Introverts don’t innately find it easy to share what’s going on in their head or world in general, but these kind of snapshots are a ‘baby steps’ way to opening up to your audience, and sharing your work.
4. Make graphics featuring client testimonials to share on social media
Sharing what your clients and customers are saying about you is a less cringey way of saying “Yes, I am the shiznit and you should think so too.”
You could also share actual stats, if gushy words are a bit too far.
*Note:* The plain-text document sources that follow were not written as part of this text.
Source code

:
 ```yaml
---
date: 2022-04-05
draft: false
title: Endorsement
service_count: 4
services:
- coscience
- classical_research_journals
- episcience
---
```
For example, if you’ve helped someone get 50% more sales this month, share it as a graphic on social media.
5. Run a Facebook competition to win one of your products
Competitions are a great way of incentivizing people to share what you’re doing for you.
For example, entry to the competition could be the cost of a retweet, a share, tagging you in a post etc.
6. Create an interview series and send the interviews over email
One of the first things I did when I launched this blog was reach out to other people I admired in the design and coaching biz, and asked if they would like to be interviewed by me.
You’re hitting multiple birds: you get to connect one-on-one (you know I love that), you get to reach a new audience (all the interviewees will share their feature), you can do it all over email AND you can take yourself out of the spotlight.
For this reason it’s a particularly good way to get a blog going, or to reboot it when you’re feeling a little tongue-tied.
7. Leave coupons at your local coffee shops for your biz
Print may be on its knees but it doesn’t mean we’ve stopped paying attention to cute flyers when they’re tactically positioned.
I for one spend most afternoons in a coffee shop, and see many other small business owners (aka. potential clients) doing the same thing. The best thing I could do is of course speak directly to them, but even after a coffee this can be a struggle.
For those days, I pack a trusty set of business promo materials and see if the barista’s will let me leave them on show. This could be business cards, stickers, coupons, flyers…
The important thing is to go where your people are likely to be.
8. Create a Facebook group for your readers/email list
I’m a bit obsessed with Facebook groups at the moment – I just love how much help and support people offer, without the kind of trolling or apathy you find on other open online forums.
You don’t necessarily have to create your own either: being a part of a few that share your goals and values is a great start.
If you do happen to be a creative introvert like myself, then I should probably tell you about my own online community that I’ll be re-launching very soon…
9. Email your list asking how you can help them
Naturally, your email list is the one place you can connect privately with those who support you already. They want to know what you’re up to, and they want to support you!
It’s easy to forget that and let your email list gather dust while you work away, but keeping up consistent contact is crucial to building on those relationships.
If it has been a while since you’ve emailed your list, consider offering your help or asking for feedback on something you’re working on: it’s easier than bragging about what you’re selling.
10. Comment on blog posts, in Facebook groups etc offering advice
Supporting others is one of my favourite things to do if I’m not feeling so up for shouting about what I’m doing.
All of these exchanges will build up and pay off in the long run, and at some point the love starts coming back around – so you don’t have to be the one singing your own praises – you’ll have others doing it for you.